+++ Records for the task
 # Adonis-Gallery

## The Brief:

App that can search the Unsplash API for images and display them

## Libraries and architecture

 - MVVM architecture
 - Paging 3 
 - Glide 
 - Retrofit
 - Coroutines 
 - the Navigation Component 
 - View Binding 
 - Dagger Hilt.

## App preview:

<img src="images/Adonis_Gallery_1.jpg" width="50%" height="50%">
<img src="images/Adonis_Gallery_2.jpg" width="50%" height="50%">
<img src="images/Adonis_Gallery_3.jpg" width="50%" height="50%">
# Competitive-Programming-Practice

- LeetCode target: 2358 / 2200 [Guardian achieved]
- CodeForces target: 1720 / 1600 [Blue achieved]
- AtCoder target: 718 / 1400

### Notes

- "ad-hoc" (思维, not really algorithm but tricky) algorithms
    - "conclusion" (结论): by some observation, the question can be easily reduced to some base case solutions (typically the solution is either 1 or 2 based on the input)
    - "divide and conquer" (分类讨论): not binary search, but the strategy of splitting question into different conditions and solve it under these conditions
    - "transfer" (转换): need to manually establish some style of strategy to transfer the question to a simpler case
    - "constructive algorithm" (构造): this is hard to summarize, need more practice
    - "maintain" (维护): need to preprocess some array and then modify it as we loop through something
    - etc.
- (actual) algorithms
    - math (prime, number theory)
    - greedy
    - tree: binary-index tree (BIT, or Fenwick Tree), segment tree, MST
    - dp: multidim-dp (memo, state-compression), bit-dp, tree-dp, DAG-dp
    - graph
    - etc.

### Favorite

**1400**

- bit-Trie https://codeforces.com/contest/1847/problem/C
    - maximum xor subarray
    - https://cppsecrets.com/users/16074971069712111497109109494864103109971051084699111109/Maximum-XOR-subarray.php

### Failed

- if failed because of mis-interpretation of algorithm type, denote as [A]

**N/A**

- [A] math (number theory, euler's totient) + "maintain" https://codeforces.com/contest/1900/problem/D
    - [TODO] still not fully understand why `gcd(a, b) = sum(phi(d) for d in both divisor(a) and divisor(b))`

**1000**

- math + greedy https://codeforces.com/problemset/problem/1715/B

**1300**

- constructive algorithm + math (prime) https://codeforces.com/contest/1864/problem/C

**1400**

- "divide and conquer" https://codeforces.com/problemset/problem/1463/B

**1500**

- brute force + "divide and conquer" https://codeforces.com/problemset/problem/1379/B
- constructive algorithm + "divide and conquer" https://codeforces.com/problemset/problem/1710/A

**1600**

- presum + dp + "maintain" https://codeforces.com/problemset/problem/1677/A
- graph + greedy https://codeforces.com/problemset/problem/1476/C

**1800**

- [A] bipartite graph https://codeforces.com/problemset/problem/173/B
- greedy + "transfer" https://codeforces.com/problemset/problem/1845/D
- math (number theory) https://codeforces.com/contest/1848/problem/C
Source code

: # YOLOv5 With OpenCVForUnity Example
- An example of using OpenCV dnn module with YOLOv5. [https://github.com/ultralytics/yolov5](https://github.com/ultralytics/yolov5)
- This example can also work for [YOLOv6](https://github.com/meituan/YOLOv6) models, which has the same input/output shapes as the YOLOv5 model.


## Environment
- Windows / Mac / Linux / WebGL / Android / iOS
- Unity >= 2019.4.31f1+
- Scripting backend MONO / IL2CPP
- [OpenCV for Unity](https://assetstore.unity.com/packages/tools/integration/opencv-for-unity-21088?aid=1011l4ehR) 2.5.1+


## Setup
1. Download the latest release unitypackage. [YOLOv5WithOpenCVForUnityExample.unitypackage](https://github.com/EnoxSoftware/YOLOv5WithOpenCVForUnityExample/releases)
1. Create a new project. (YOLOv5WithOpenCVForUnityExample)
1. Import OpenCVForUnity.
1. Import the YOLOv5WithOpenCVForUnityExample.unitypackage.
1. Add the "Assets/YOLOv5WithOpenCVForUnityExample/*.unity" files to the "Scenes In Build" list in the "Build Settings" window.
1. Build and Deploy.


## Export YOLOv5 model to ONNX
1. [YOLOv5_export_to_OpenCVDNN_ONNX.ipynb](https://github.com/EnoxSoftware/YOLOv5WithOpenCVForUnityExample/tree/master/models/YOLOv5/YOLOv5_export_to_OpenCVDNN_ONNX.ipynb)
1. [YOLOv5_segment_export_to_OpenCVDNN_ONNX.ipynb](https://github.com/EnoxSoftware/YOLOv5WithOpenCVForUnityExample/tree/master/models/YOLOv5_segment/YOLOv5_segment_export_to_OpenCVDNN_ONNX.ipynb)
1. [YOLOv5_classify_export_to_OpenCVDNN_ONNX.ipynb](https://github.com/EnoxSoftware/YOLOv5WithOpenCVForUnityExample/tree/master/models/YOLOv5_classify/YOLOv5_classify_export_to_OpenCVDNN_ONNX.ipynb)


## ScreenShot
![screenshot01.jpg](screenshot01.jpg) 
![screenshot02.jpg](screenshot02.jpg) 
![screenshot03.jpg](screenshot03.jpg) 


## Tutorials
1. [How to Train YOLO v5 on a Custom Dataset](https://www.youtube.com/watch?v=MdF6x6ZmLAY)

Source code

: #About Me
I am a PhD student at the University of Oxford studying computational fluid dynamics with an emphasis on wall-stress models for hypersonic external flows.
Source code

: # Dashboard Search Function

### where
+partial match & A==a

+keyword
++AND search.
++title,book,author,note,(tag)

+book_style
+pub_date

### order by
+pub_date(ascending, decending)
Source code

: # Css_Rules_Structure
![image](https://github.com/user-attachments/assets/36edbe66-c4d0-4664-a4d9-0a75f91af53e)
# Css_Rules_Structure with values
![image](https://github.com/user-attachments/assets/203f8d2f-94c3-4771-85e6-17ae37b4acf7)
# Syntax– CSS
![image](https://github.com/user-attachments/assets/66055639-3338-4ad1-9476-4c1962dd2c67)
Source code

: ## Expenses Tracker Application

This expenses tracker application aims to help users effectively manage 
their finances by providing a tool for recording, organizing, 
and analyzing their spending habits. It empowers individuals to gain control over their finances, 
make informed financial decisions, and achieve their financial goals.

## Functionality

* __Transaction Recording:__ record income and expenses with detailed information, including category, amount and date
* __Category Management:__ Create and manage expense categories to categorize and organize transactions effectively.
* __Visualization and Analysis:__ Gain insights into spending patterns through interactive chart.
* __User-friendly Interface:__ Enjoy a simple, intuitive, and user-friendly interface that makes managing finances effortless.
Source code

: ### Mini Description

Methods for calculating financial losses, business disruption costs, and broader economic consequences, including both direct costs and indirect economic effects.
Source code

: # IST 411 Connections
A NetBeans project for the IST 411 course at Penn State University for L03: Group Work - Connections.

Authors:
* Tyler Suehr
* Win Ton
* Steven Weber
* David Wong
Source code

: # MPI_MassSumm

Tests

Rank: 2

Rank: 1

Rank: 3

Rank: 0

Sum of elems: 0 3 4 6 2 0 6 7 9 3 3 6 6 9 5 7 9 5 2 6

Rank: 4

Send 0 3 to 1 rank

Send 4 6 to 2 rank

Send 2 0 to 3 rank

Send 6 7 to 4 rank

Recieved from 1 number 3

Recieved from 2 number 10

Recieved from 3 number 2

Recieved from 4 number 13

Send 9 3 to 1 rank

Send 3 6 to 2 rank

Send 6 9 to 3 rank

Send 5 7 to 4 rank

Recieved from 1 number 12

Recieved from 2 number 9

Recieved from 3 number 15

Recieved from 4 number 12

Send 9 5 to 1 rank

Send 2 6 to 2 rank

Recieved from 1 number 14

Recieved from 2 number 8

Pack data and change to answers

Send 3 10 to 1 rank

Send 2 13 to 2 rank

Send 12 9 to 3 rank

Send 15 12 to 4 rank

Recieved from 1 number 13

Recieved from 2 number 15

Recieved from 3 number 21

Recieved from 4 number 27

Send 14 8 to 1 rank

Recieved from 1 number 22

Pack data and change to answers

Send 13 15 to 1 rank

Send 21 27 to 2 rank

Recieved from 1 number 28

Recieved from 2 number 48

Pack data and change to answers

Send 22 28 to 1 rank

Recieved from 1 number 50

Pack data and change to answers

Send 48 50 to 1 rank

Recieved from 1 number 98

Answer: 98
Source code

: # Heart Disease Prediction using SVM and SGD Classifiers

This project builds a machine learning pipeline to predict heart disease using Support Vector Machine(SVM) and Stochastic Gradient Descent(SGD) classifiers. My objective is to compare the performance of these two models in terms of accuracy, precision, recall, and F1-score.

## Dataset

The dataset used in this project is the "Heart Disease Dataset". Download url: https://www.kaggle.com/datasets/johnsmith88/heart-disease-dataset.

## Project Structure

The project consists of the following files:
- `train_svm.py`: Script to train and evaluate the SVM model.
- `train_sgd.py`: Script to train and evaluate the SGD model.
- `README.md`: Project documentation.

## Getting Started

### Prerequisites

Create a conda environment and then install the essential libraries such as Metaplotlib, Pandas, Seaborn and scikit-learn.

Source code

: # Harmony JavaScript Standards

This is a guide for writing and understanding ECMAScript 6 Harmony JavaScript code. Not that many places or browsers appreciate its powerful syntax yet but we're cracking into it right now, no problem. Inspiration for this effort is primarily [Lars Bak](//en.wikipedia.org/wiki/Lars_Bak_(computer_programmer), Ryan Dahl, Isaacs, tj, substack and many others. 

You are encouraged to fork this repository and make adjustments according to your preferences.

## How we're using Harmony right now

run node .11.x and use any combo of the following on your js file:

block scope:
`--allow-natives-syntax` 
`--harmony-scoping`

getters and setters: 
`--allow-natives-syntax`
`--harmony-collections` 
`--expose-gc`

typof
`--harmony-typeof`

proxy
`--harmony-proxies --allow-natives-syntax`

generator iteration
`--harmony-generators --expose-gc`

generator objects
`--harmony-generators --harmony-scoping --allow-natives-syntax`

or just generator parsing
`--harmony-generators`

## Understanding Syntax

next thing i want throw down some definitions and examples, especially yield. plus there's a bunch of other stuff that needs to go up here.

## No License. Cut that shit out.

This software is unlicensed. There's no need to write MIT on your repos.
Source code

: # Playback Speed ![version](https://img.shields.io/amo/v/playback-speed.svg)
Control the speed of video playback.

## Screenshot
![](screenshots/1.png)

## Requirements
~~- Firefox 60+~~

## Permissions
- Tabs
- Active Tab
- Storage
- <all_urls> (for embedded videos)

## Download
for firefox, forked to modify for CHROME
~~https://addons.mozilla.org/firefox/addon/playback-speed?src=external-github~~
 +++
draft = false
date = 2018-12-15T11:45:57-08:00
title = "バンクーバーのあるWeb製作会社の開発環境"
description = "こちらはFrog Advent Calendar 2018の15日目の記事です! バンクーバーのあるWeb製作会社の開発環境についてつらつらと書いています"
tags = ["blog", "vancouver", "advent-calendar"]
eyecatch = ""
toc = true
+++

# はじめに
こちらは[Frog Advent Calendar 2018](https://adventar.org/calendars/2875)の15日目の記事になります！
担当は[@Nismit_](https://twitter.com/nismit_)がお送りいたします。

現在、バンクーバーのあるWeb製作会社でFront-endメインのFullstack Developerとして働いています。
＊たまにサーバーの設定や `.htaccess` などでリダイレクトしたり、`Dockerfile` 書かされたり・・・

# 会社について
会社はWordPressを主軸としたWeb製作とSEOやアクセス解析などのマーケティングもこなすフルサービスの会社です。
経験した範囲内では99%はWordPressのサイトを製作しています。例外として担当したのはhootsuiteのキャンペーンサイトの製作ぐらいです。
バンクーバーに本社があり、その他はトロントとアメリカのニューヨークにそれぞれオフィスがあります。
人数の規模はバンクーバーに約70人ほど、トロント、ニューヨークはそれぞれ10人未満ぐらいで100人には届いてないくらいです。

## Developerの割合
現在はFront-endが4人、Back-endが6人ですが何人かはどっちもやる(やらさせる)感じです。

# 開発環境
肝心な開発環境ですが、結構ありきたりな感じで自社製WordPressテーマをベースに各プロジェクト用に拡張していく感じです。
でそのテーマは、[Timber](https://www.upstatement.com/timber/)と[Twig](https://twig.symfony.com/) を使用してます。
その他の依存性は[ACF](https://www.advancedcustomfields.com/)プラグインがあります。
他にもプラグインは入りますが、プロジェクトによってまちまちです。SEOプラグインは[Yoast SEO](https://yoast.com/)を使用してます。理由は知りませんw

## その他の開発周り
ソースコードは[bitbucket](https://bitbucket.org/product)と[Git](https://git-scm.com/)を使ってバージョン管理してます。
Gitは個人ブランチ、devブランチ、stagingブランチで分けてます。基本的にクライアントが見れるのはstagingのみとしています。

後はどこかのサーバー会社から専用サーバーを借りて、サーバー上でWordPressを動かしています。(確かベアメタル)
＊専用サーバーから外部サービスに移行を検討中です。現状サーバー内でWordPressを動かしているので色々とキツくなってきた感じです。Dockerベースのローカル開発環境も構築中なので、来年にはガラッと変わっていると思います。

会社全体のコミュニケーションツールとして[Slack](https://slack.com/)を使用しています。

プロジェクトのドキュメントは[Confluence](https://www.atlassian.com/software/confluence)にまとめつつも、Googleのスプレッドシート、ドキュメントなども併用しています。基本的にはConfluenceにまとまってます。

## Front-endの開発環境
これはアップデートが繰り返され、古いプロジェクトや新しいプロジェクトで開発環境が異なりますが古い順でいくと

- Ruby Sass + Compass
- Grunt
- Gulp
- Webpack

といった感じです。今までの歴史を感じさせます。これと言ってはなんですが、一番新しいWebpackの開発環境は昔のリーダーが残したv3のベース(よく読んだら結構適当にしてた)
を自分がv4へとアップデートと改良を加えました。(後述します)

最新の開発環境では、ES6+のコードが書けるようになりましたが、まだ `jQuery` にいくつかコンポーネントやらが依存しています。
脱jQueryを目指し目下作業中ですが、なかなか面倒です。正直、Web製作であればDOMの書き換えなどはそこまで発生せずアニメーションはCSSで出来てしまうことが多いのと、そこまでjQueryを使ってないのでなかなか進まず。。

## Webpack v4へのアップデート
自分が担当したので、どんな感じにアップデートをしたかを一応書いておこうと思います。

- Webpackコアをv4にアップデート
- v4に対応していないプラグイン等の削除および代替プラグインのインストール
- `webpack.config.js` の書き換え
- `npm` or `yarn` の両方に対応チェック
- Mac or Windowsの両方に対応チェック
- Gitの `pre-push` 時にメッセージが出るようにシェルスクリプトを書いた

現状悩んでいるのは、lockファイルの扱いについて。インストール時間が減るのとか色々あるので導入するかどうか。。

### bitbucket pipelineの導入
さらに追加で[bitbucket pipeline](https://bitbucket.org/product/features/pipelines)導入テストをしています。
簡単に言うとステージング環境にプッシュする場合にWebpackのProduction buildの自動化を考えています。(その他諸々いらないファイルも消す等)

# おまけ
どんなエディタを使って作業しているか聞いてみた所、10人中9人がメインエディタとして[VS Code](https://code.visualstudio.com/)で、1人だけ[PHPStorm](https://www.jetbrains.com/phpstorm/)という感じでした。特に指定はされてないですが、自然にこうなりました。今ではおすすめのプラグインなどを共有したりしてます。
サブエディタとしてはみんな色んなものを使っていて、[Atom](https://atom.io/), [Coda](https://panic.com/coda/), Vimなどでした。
++++++
- Aim of the exercise: Beginning with the line containing "- View Binding" and ending with the line containing "- [A] math (number", extract those lines exactly from the listing above, and only those.

- Task solution:
 - View Binding 
 - Dagger Hilt.

## App preview:

<img src="images/Adonis_Gallery_1.jpg" width="50%" height="50%">
<img src="images/Adonis_Gallery_2.jpg" width="50%" height="50%">
<img src="images/Adonis_Gallery_3.jpg" width="50%" height="50%">
# Competitive-Programming-Practice

- LeetCode target: 2358 / 2200 [Guardian achieved]
- CodeForces target: 1720 / 1600 [Blue achieved]
- AtCoder target: 718 / 1400

### Notes

- "ad-hoc" (思维, not really algorithm but tricky) algorithms
    - "conclusion" (结论): by some observation, the question can be easily reduced to some base case solutions (typically the solution is either 1 or 2 based on the input)
    - "divide and conquer" (分类讨论): not binary search, but the strategy of splitting question into different conditions and solve it under these conditions
    - "transfer" (转换): need to manually establish some style of strategy to transfer the question to a simpler case
    - "constructive algorithm" (构造): this is hard to summarize, need more practice
    - "maintain" (维护): need to preprocess some array and then modify it as we loop through something
    - etc.
- (actual) algorithms
    - math (prime, number theory)
    - greedy
    - tree: binary-index tree (BIT, or Fenwick Tree), segment tree, MST
    - dp: multidim-dp (memo, state-compression), bit-dp, tree-dp, DAG-dp
    - graph
    - etc.

### Favorite

**1400**

- bit-Trie https://codeforces.com/contest/1847/problem/C
    - maximum xor subarray
    - https://cppsecrets.com/users/16074971069712111497109109494864103109971051084699111109/Maximum-XOR-subarray.php

### Failed

- if failed because of mis-interpretation of algorithm type, denote as [A]

**N/A**

- [A] math (number theory, euler's totient) + "maintain" https://codeforces.com/contest/1900/problem/D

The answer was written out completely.